Desktop Metal, a 3D printing startup based in Burlington, Massachusetts, has raised $45 million in a Series C investment round from investors including Google, BMW, and Lowe’s. Desktop Metal will use the money to prepare for the launch of its first 3D printer later this year.
As Desktop Metal gets closer and closer to launching a compact 3D printer that can print with metals, people (and super-rich corporations) are starting to get very excited about the Burlington-based startup. So much so, in fact, that the company has just raised another $45 million from investors, taking its total investment up to $97 million since its founding in October 2015. Desktop Metal will use the money to continue preparing for the launch of its first 3D printer later this year.
And it’s not just faceless VCs pouring money into the exciting 3D printing startup either; it’s big names, companies who know more than a thing or two about revolutionary technology. GV (formerly Google Ventures) led the Series C round, and investors included BMW i Ventures and Lowe’s Ventures, the respective venture arms of car manufacturer BMW and home improvement company Lowe’s. Previous investors have included NEA, Kleiner Perkins Caufield & Byers, Lux Capital, GE Ventures, Saudi Aramco, and 3D printing company Stratasys.
“Just as plastic 3D printing paved the way for rapid prototyping, metal 3D printing will make a profound impact on the way companies both prototype and mass produce parts across all major industries,” said Ric Fulop, CEO and co-founder of Desktop Metal. “We are fortunate to have the backing of a leading group of strategic investors who support both our vision and our technology, and who are pivotal in propelling our company forward as we prepare for our product introduction in 2017.”
Although less than a year and a half old, Desktop Metal already has a wealth of experience behind its fresh facade, including 75 engineers with expertise in materials science, engineering, and software. Fulop himself is no stranger to the 3D printing industry either, having been an early investor in successful additive manufacturing and 3D design companies like MarkForged, OnShape, ProtoLabs, and SolidWorks. Fulop also co-founded battery company A123 Systems in 2001 and was a general partner at venture capital firm North Bridge.
Desktop Metal also boasts several MIT professors amongst its ranks, including Ely Sachs, an early pioneer of 3D printing and the inventor of binder jetting; Chris Schuh, Chairman of MIT’s Materials Science and Engineering Department; Yet Ming Chiang, an expert in materials science; and John Hart, who leads the mechanosynthesis lab. Other experts at the 3D printing startup include Jonah Myerberg, a leader in materials engineering; Rick Chin, formerly of SolidWorks and Xpress 3D; and Marc Minor, head of marketing at Carbon. Scott Crump, the founder of Stratasys, sits on the board as board observer.

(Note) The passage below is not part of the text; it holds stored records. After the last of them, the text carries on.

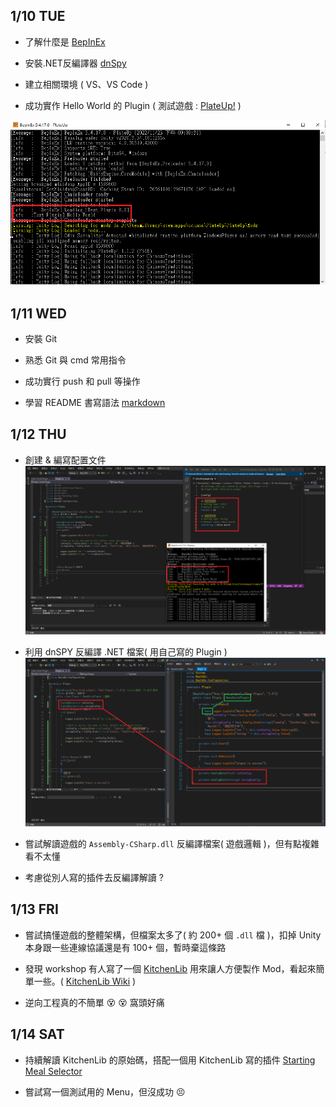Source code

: ## 1/10 TUE
* 了解什麼是 [BepInEx](https://github.com/BepInEx/BepInEx/releases)

* 安裝.NET反編譯器 [dnSpy](https://github.com/dnSpy/dnSpy)

* 建立相關環境 ( VS、VS Code )

* 成功實作 Hello World 的 Plugin ( 測試遊戲 : [PlateUp!](https://store.steampowered.com/app/1599600/_/) )

![插件圖片](https://github.com/Dino65535/vacation_daily_log/blob/19b3bf88fd65f3bdbde4298da08274995631ed45/daily_log/0110~0115/HelloWorldPlugin.png "Hello World Plugin")

## 1/11 WED
* 安裝 Git

* 熟悉 Git 與 cmd 常用指令

* 成功實行 push 和 pull 等操作

* 學習 README 書寫語法 [markdown](https://github.com/guodongxiaren/README#readme)

## 1/12 THU
* 創建 & 編寫配置文件 ![文件圖片](https://github.com/Dino65535/vacation_daily_log/blob/5133508bb42b880d9ca70b44caec8f9682d50f2b/daily_log/0110~0115/ConfigEntry.png "Plugin  .cfg")

* 利用 dnSPY 反編譯 .NET 檔案( 用自己寫的 Plugin ) ![反編譯圖片](https://github.com/Dino65535/vacation_daily_log/blob/5133508bb42b880d9ca70b44caec8f9682d50f2b/daily_log/0110~0115/dnSPY01.png "dnSPY decode")

* 嘗試解讀遊戲的 `Assembly-CSharp.dll` 反編譯檔案( 遊戲邏輯 )，但有點複雜看不太懂

* 考慮從別人寫的插件去反編譯解讀 ?

## 1/13 FRI
* 嘗試搞懂遊戲的整體架構，但檔案太多了( 約 200+ 個 `.dll` 檔 )，扣掉 Unity 本身跟一些連線協議還是有 100+ 個，暫時棄這條路

* 發現 workshop 有人寫了一個 [KitchenLib](https://github.com/KitchenMods/KitchenLib/) 用來讓人方便製作 Mod，看起來簡單一些。( [KitchenLib Wiki](https://github.com/KitchenMods/KitchenLib/wiki) )

* 逆向工程真的不簡單 :dizzy_face: :dizzy_face: 窩頭好痛

## 1/14 SAT
* 持續解讀 KitchenLib 的原始碼，搭配一個用 KitchenLib 寫的插件 [Starting Meal Selector](https://github.com/propstg/plateup-starting-meal-selector) 

* 嘗試寫一個測試用的 Menu，但沒成功 :persevere:
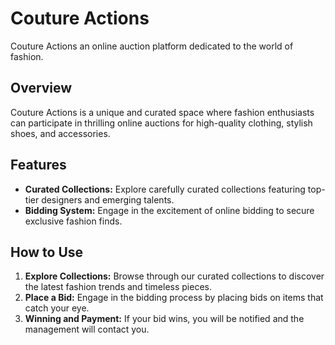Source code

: # Couture Actions

Couture Actions an online auction platform dedicated to the world of fashion.

## Overview

Couture Actions is a unique and curated space where fashion enthusiasts can participate in thrilling online auctions for high-quality clothing, stylish shoes, and accessories.

## Features

- **Curated Collections:** Explore carefully curated collections featuring top-tier designers and emerging talents.
- **Bidding System:** Engage in the excitement of online bidding to secure exclusive fashion finds.

## How to Use

1. **Explore Collections:** Browse through our curated collections to discover the latest fashion trends and timeless pieces.
2. **Place a Bid:** Engage in the bidding process by placing bids on items that catch your eye.
3. **Winning and Payment:** If your bid wins, you will be notified and the management will contact you.
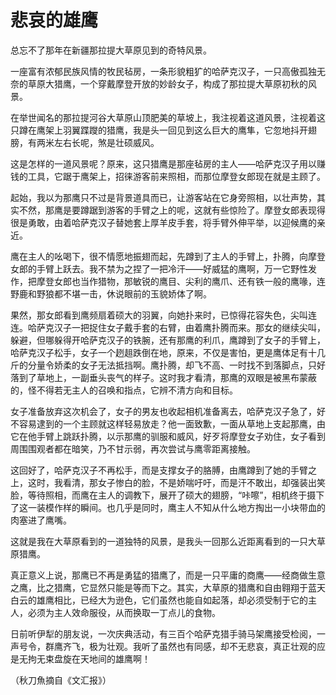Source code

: # 悲哀的雄鹰

总忘不了那年在新疆那拉提大草原见到的奇特风景。 

一座富有浓郁民族风情的牧民毡房，一条形貌粗犷的哈萨克汉子，一只高傲孤独无奈的草原大猎鹰，一个穿戴摩登开放的妙龄女子，构成了那拉提大草原初秋的风景。 

在举世闻名的那拉提河谷大草原山顶肥美的草坡上，我注视着这道风景，注视着这只蹲在鹰架上羽翼蹀躞的猎鹰，我是头一回见到这么巨大的鹰隼，它忽地抖开翅膀，有两米左右长呢，煞是壮硕威风。 

这是怎样的一道风景呢？原来，这只猎鹰是那座毡房的主人——哈萨克汉子用以赚钱的工具，它踞于鹰架上，招徕游客前来照相，而那位摩登女郎现在就是主顾了。 

起始，我以为那鹰只不过是背景道具而已，让游客站在它身旁照相，以壮声势，其实不然，那鹰是要蹲踞到游客的手臂之上的呢，这就有些惊险了。摩登女郎表现得很是勇敢，由着哈萨克汉子替她套上厚羊皮手套，将手臂外伸平举，以迎候鹰的亲近。 

鹰在主人的吆喝下，很不情愿地振翅而起，先蹲到了主人的手臂上，扑腾，向摩登女郎的手臂上跃去。我不禁为之捏了一把冷汗——好威猛的鹰啊，万一它野性发作，把摩登女郎也当作猎物，那敏锐的鹰目、尖利的鹰爪、还有铁一般的鹰喙，连野鹿和野狼都不堪一击，休说眼前的玉貌娇体了啊。 

果然，那女郎看到鹰频扇着硕大的羽翼，向她扑来时，已惊得花容失色，尖叫连连。哈萨克汉子一把捉住女子戴手套的右臂，由着鹰扑腾而来。那女的继续尖叫，躲避，但哪躲得开哈萨克汉子的铁腕，还有那鹰的利爪，鹰蹲到了女子的手臂上，哈萨克汉子松手，女子一个趔趄跌倒在地，原来，不仅是害怕，更是鹰体足有十几斤的分量令娇柔的女子无法抵挡啊。鹰扑腾，却飞不高、一时找不到落脚点，只好落到了草地上，一副垂头丧气的样子。这时我才看清，那鹰的双眼是被黑布蒙蔽的，怪不得若无主人的召唤和指点，它辨不清方向和目标。 

女子准备放弃这次机会了，女子的男友也收起相机准备离去，哈萨克汉子急了，好不容易逮到的一个主顾就这样轻易放走？他一面致歉，一面从草地上支起那鹰，由它在他手臂上跳跃扑腾，以示那鹰的驯服和威风，好歹将摩登女子劝住，女子看到周围围观者都在暗笑，乃不甘示弱，再次尝试与鹰零距离接触。 

这回好了，哈萨克汉子不再松手，而是支撑女子的胳膊，由鹰蹲到了她的手臂之上，这时，我看清，那女子惨白的脸，不是娇喘吁吁，而是汗不敢出，却强装出笑脸，等待照相，而鹰在主人的调教下，展开了硕大的翅膀，“咔嚓”，相机终于摄下了这一装模作样的瞬间。也几乎是同时，鹰主人不知从什么地方掏出一小块带血的肉塞进了鹰嘴。 

这就是我在大草原看到的一道独特的风景，是我头一回那么近距离看到的一只大草原猎鹰。 

真正意义上说，那鹰已不再是勇猛的猎鹰了，而是一只平庸的商鹰——经商做生意之鹰，比之猎鹰，它显然只能是等而下之。其实，大草原的猎鹰和自由翱翔于蓝天白云的雄鹰相比，已经大为逊色，它们虽然也能自如起落，却必须受制于它的主人，必须为主人效命服役，从而换取一丁点儿的食物。 

日前听伊犁的朋友说，一次庆典活动，有三百个哈萨克猎手骑马架鹰接受检阅，一声号令，群鹰齐飞，极为壮观。我听了虽然也有同感，却不无悲哀，真正壮观的应是无拘无束盘旋在天地间的雄鹰啊！ 

（秋刀魚摘自《文汇报》）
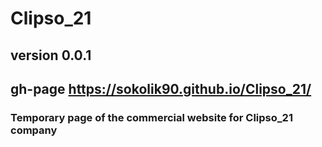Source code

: # Clipso_21
## version 0.0.1
## gh-page https://sokolik90.github.io/Clipso_21/
### Temporary page of the commercial website for Clipso_21 company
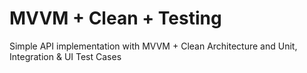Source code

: # MVVM + Clean + Testing

Simple API implementation with MVVM + Clean Architecture and Unit, Integration & UI Test Cases
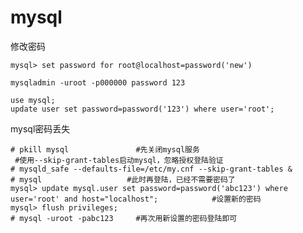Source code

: ﻿# mysql
修改密码

    mysql> set password for root@localhost=password('new')
    
    mysqladmin -uroot -p000000 password 123
    
    use mysql;
    update user set password=password('123') where user='root';


mysql密码丢失

    # pkill mysql               #先关闭mysql服务
     #使用--skip-grant-tables启动mysql，忽略授权登陆验证
    # mysqld_safe --defaults-file=/etc/my.cnf --skip-grant-tables &
    # mysql                   #此时再登陆，已经不需要密码了
    mysql> update mysql.user set password=password('abc123') where user='root' and host="localhost";            #设置新的密码
    mysql> flush privileges;
    # mysql -uroot -pabc123     #再次用新设置的密码登陆即可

Many important companies in the automotive sector have stated their intention to use additive manufacturing equipment to produce car parts, either in the near or distant future. And while it is generally assumed that high-end, high-volume industrial 3D printers will be used to create these parts, prototype or end-use, BMW still sees potential in Desktop Metal’s forthcoming desktop 3D printer, presumably for smaller parts and printing in locations outside of the factory.
“Advances in metal 3D printing are driving innovation across a wide range of automotive applications and we are excited to work with Desktop Metal as part of our vision in adopting additive manufacturing at BMW,” said Uwe Higgen, Managing Partner of BMW i Ventures. “From rapid prototyping and printing exceptional quality parts for end-use production, to freedom of design and mass customization, Desktop Metal is shaping the way cars will be imagined, designed and manufactured.”
Google is not known for its work in the 3D printing industry, but GV, the venture arm of the American technology company, believes that the launch of the forthcoming Desktop Metal 3D printer will have a significant impact on the industry as a whole. With so much experience contributing to the Desktop Metal project, perhaps this is a sign that Google could soon become an important figure in additive manufacturing, as it is in so many other industries.
“The additive manufacturing industry is going through a dynamic evolution, and Desktop Metal is helping to shape that,” said Andy Wheeler, General Partner at GV. “The company has an impressive product vision, a proven team, and the right level of deep technical experience to bring the promise of metal 3D printing to life.”
Desktop Metal certainly appears to be heading the right direction, with a formidable team and a seemingly promising first 3D printer (about which we know incredibly little, technology-wise), but the company may have trouble marketing its corporation-backed 3D printer to a consumer market that steadfastly favors open-source and independent printer development. Nonetheless, the involvement and investment of several major companies seems to forecast success for Desktop Metal at the industrial 3D printing level.